■ Work required
Every line with the string "Forms" must be copied from the entries below.

■ Source data
Start of Block
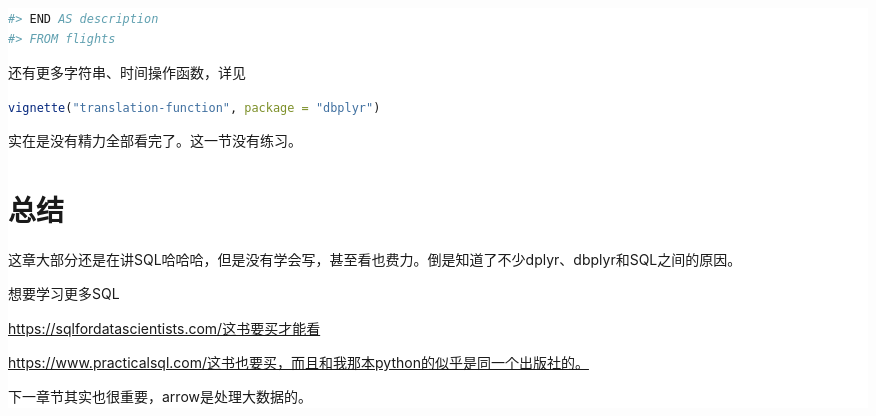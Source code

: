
 ```R
#> END AS description
#> FROM flights
```

还有更多字符串、时间操作函数，详见

```R
vignette("translation-function", package = "dbplyr")
```

实在是没有精力全部看完了。这一节没有练习。

# 总结

这章大部分还是在讲SQL哈哈哈，但是没有学会写，甚至看也费力。倒是知道了不少dplyr、dbplyr和SQL之间的原因。

想要学习更多SQL

https://sqlfordatascientists.com/这书要买才能看

https://www.practicalsql.com/这书也要买，而且和我那本python的似乎是同一个出版社的。

下一章节其实也很重要，arrow是处理大数据的。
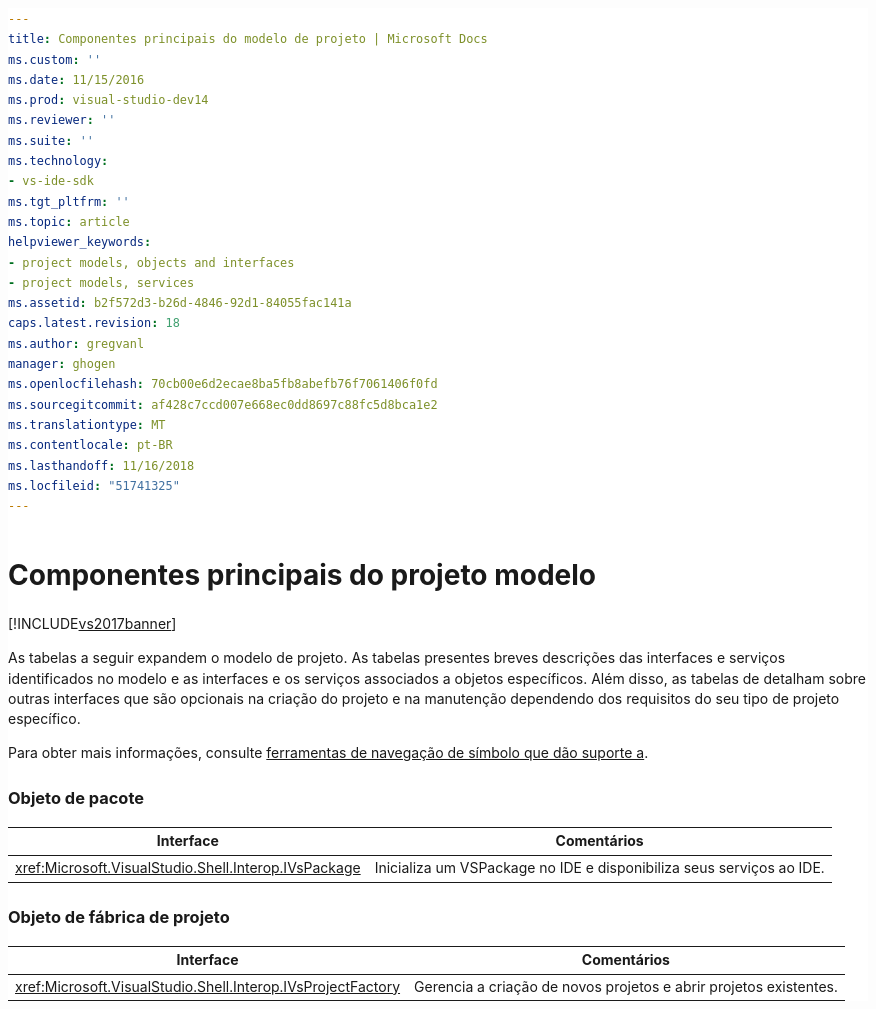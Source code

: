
 ```yaml
---
title: Componentes principais do modelo de projeto | Microsoft Docs
ms.custom: ''
ms.date: 11/15/2016
ms.prod: visual-studio-dev14
ms.reviewer: ''
ms.suite: ''
ms.technology:
- vs-ide-sdk
ms.tgt_pltfrm: ''
ms.topic: article
helpviewer_keywords:
- project models, objects and interfaces
- project models, services
ms.assetid: b2f572d3-b26d-4846-92d1-84055fac141a
caps.latest.revision: 18
ms.author: gregvanl
manager: ghogen
ms.openlocfilehash: 70cb00e6d2ecae8ba5fb8abefb76f7061406f0fd
ms.sourcegitcommit: af428c7ccd007e668ec0dd8697c88fc5d8bca1e2
ms.translationtype: MT
ms.contentlocale: pt-BR
ms.lasthandoff: 11/16/2018
ms.locfileid: "51741325"
---
```

# <a name="project-model-core-components"></a>Componentes principais do projeto modelo
[!INCLUDE[vs2017banner](../../includes/vs2017banner.md)]

As tabelas a seguir expandem o modelo de projeto. As tabelas presentes breves descrições das interfaces e serviços identificados no modelo e as interfaces e os serviços associados a objetos específicos. Além disso, as tabelas de detalham sobre outras interfaces que são opcionais na criação do projeto e na manutenção dependendo dos requisitos do seu tipo de projeto específico.  
  
 Para obter mais informações, consulte [ferramentas de navegação de símbolo que dão suporte a](../../extensibility/internals/supporting-symbol-browsing-tools.md).  
  
### <a name="package-object"></a>Objeto de pacote  
  
|Interface|Comentários|  
|---------------|--------------|  
|<xref:Microsoft.VisualStudio.Shell.Interop.IVsPackage>|Inicializa um VSPackage no IDE e disponibiliza seus serviços ao IDE.|  
  
### <a name="project-factory-object"></a>Objeto de fábrica de projeto  
  
|Interface|Comentários|  
|---------------|--------------|  
|<xref:Microsoft.VisualStudio.Shell.Interop.IVsProjectFactory>|Gerencia a criação de novos projetos e abrir projetos existentes.|  
  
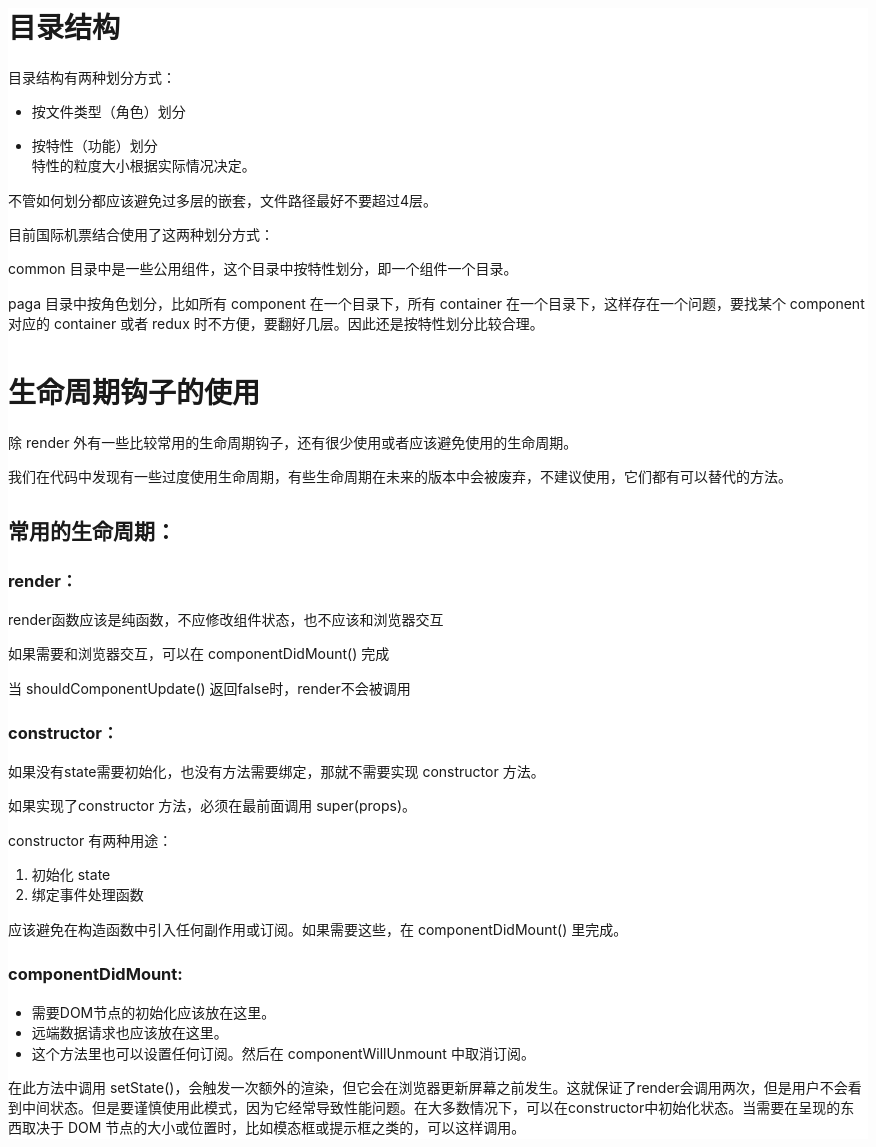 
# 目录结构
目录结构有两种划分方式：

- 按文件类型（角色）划分  


- 按特性（功能）划分  
特性的粒度大小根据实际情况决定。

不管如何划分都应该避免过多层的嵌套，文件路径最好不要超过4层。

目前国际机票结合使用了这两种划分方式：

common 目录中是一些公用组件，这个目录中按特性划分，即一个组件一个目录。

paga 目录中按角色划分，比如所有 component 在一个目录下，所有 container 在一个目录下，这样存在一个问题，要找某个 component 对应的 container 或者 redux 时不方便，要翻好几层。因此还是按特性划分比较合理。


# 生命周期钩子的使用

除 render 外有一些比较常用的生命周期钩子，还有很少使用或者应该避免使用的生命周期。

我们在代码中发现有一些过度使用生命周期，有些生命周期在未来的版本中会被废弃，不建议使用，它们都有可以替代的方法。

## 常用的生命周期：

### render：

render函数应该是纯函数，不应修改组件状态，也不应该和浏览器交互

如果需要和浏览器交互，可以在 componentDidMount() 完成

当 shouldComponentUpdate() 返回false时，render不会被调用

### constructor：

如果没有state需要初始化，也没有方法需要绑定，那就不需要实现 constructor 方法。

如果实现了constructor 方法，必须在最前面调用 super(props)。

constructor 有两种用途：
1. 初始化 state
2. 绑定事件处理函数

应该避免在构造函数中引入任何副作用或订阅。如果需要这些，在 componentDidMount() 里完成。


### componentDidMount:
- 需要DOM节点的初始化应该放在这里。
- 远端数据请求也应该放在这里。
- 这个方法里也可以设置任何订阅。然后在 componentWillUnmount 中取消订阅。

在此方法中调用 setState()，会触发一次额外的渲染，但它会在浏览器更新屏幕之前发生。这就保证了render会调用两次，但是用户不会看到中间状态。但是要谨慎使用此模式，因为它经常导致性能问题。在大多数情况下，可以在constructor中初始化状态。当需要在呈现的东西取决于 DOM 节点的大小或位置时，比如模态框或提示框之类的，可以这样调用。
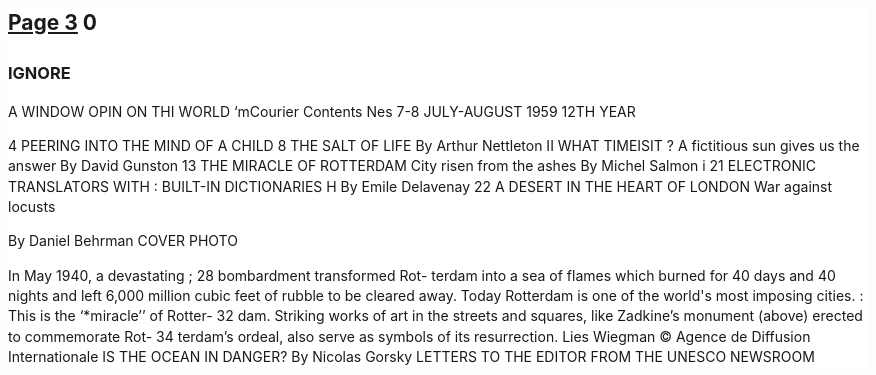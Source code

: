     
 
 
 
 
 
 
 
 
 
 
 
 
 
 
 
 
 
 
 

## [Page 3](065278engo.pdf#page=3) 0

### IGNORE

A WINDOW OPIN ON THI WORLD 
‘mCourier 
Contents 
Nes 7-8 
JULY-AUGUST 1959 
12TH YEAR 
  
4 PEERING INTO THE MIND OF A CHILD 
8 THE SALT OF LIFE 
By Arthur Nettleton 
II WHAT TIMEISIT ? 
A fictitious sun gives us the answer 
By David Gunston 
13 THE MIRACLE OF ROTTERDAM 
City risen from the ashes 
By Michel Salmon 
i 21 ELECTRONIC TRANSLATORS WITH 
: BUILT-IN DICTIONARIES 
H By Emile Delavenay 
22 A DESERT IN THE HEART OF LONDON 
War against locusts 
  
By Daniel Behrman 
COVER PHOTO 
 
In May 1940, a devastating ; 28 
bombardment transformed Rot- 
terdam into a sea of flames which 
burned for 40 days and 40 nights 
and left 6,000 million cubic feet 
of rubble to be cleared away. 
Today Rotterdam is one of the 
world's most imposing cities. : 
This is the ‘*miracle’’ of Rotter- 32 
dam. Striking works of art in 
the streets and squares, like 
Zadkine’s monument (above) 
erected to commemorate Rot- 34 
terdam’s ordeal, also serve as 
symbols of its resurrection. 
Lies Wiegman © Agence 
de Diffusion Internationale 
IS THE OCEAN IN DANGER? 
By Nicolas Gorsky 
LETTERS TO THE EDITOR 
FROM THE UNESCO NEWSROOM 
  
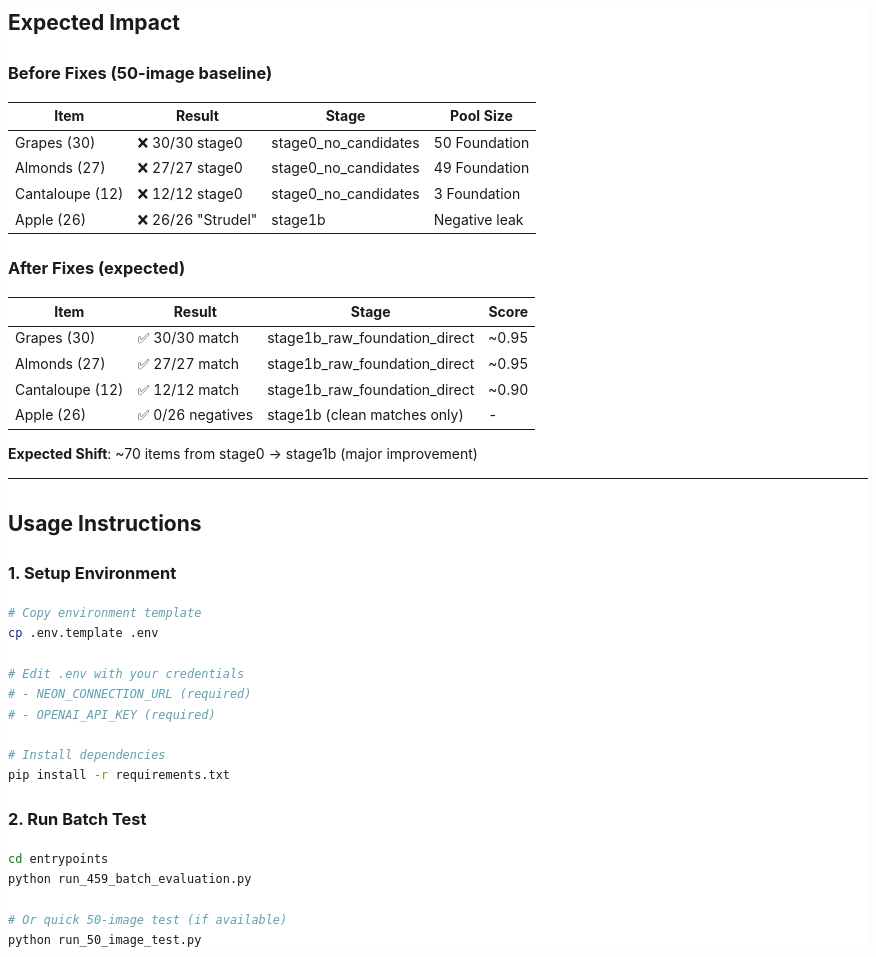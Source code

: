 ## Expected Impact

### Before Fixes (50-image baseline)

| Item | Result | Stage | Pool Size |
|------|--------|-------|-----------|
| Grapes (30) | ❌ 30/30 stage0 | stage0_no_candidates | 50 Foundation |
| Almonds (27) | ❌ 27/27 stage0 | stage0_no_candidates | 49 Foundation |
| Cantaloupe (12) | ❌ 12/12 stage0 | stage0_no_candidates | 3 Foundation |
| Apple (26) | ❌ 26/26 "Strudel" | stage1b | Negative leak |

### After Fixes (expected)

| Item | Result | Stage | Score |
|------|--------|-------|-------|
| Grapes (30) | ✅ 30/30 match | stage1b_raw_foundation_direct | ~0.95 |
| Almonds (27) | ✅ 27/27 match | stage1b_raw_foundation_direct | ~0.95 |
| Cantaloupe (12) | ✅ 12/12 match | stage1b_raw_foundation_direct | ~0.90 |
| Apple (26) | ✅ 0/26 negatives | stage1b (clean matches only) | - |

**Expected Shift**: ~70 items from stage0 → stage1b (major improvement)

---

## Usage Instructions

### 1. Setup Environment

```bash
# Copy environment template
cp .env.template .env

# Edit .env with your credentials
# - NEON_CONNECTION_URL (required)
# - OPENAI_API_KEY (required)

# Install dependencies
pip install -r requirements.txt
```

### 2. Run Batch Test

```bash
cd entrypoints
python run_459_batch_evaluation.py

# Or quick 50-image test (if available)
python run_50_image_test.py
```
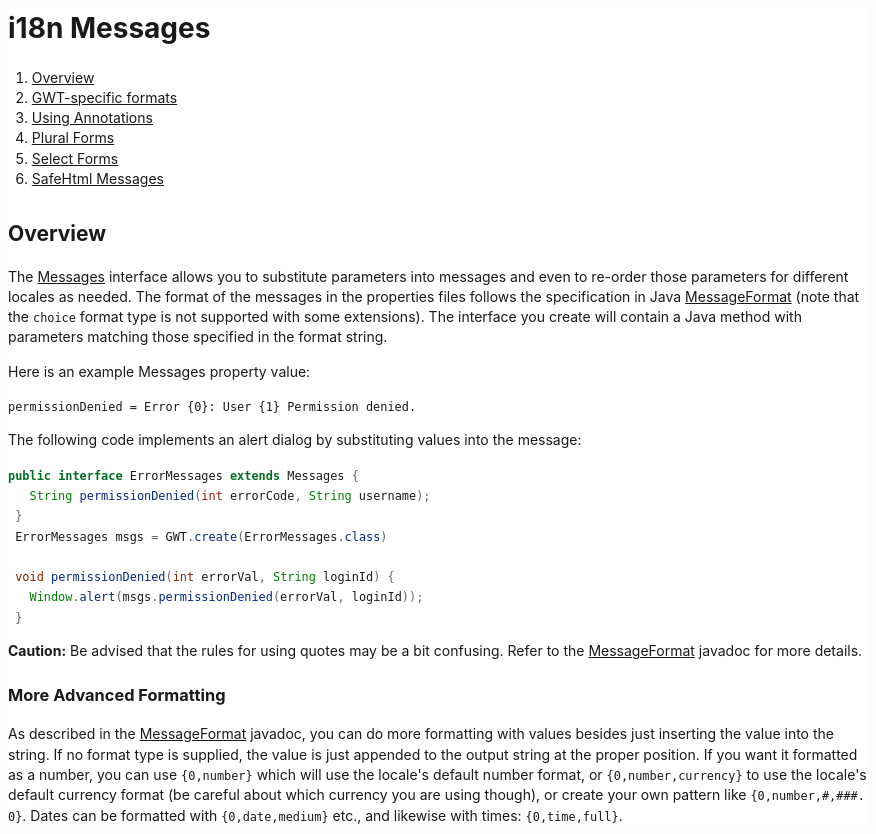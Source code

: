 i18n Messages
===

1.  [Overview](#MessagesOverview)
2.  [GWT-specific formats](#GwtFormats)
3.  [Using Annotations](#MessagesAnnotations)
4.  [Plural Forms](#PluralForms)
5.  [Select Forms](#SelectForms)
6.  [SafeHtml Messages](#SafeHtmlMessages)

## Overview<a id="MessagesOverview"></a>

The [Messages](/javadoc/latest/com/google/gwt/i18n/client/Messages.html)
interface allows you to substitute parameters into messages and even to
re-order those parameters for different locales as needed. The format of the
messages in the properties files follows the specification in Java [MessageFormat](http://java.sun.com/j2se/1.5.0/docs/api/java/text/MessageFormat.html)
(note that the `choice` format type
is not supported with some extensions). The interface you create will contain a Java method with
parameters matching those specified in the format string.

Here is an example Messages property value:

```properties
permissionDenied = Error {0}: User {1} Permission denied.
```

The following code implements an alert dialog by substituting values into the message:

```java
public interface ErrorMessages extends Messages {
   String permissionDenied(int errorCode, String username);
 }
 ErrorMessages msgs = GWT.create(ErrorMessages.class)

 void permissionDenied(int errorVal, String loginId) {
   Window.alert(msgs.permissionDenied(errorVal, loginId));
 }
```

**Caution:** Be advised that the rules for using quotes may be a bit confusing. Refer to the [MessageFormat](http://java.sun.com/j2se/1.5.0/docs/api/java/text/MessageFormat.html) javadoc for more details.

### More Advanced Formatting

As described in the [MessageFormat](http://java.sun.com/j2se/1.5.0/docs/api/java/text/MessageFormat.html)
javadoc, you can do more formatting with
values besides just inserting the value into the string.  If no format type
is supplied, the value is just appended to the output string at the proper
position.  If you want it formatted as a number, you can use
`{0,number}` which will use the locale's default number format, or
`{0,number,currency}` to use the locale's default currency format
(be careful about which currency you are using though), or create your
own pattern like `{0,number,#,###.0}`.  Dates can be
formatted with `{0,date,medium}` etc., and likewise with times:
`{0,time,full}`.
End of Block
■ Completed task
4.  [Plural Forms](#PluralForms)
5.  [Select Forms](#SelectForms)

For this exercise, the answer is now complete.